Prompt: Without including any pictures, copy each entry below exactly.

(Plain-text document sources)
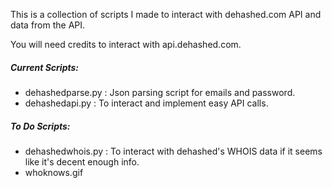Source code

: This is a collection of scripts I made to interact with dehashed.com API and data from the API. 

You will need credits to interact with api.dehashed.com. 

##### Current Scripts:
- dehashedparse.py : Json parsing script for emails and password. 
- dehashedapi.py : To interact and implement easy API calls.

##### To Do Scripts:
- dehashedwhois.py : To interact with dehashed's WHOIS data if it seems like it's decent enough info. 
- whoknows.gif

Exercise result:
Source code

: This is a collection of scripts I made to interact with dehashed.com API and data from the API. 

You will need credits to interact with api.dehashed.com. 

##### Current Scripts:
- dehashedparse.py : Json parsing script for emails and password. 
- dehashedapi.py : To interact and implement easy API calls.

##### To Do Scripts:
- dehashedwhois.py : To interact with dehashed's WHOIS data if it seems like it's decent enough info. 
- whoknows.gif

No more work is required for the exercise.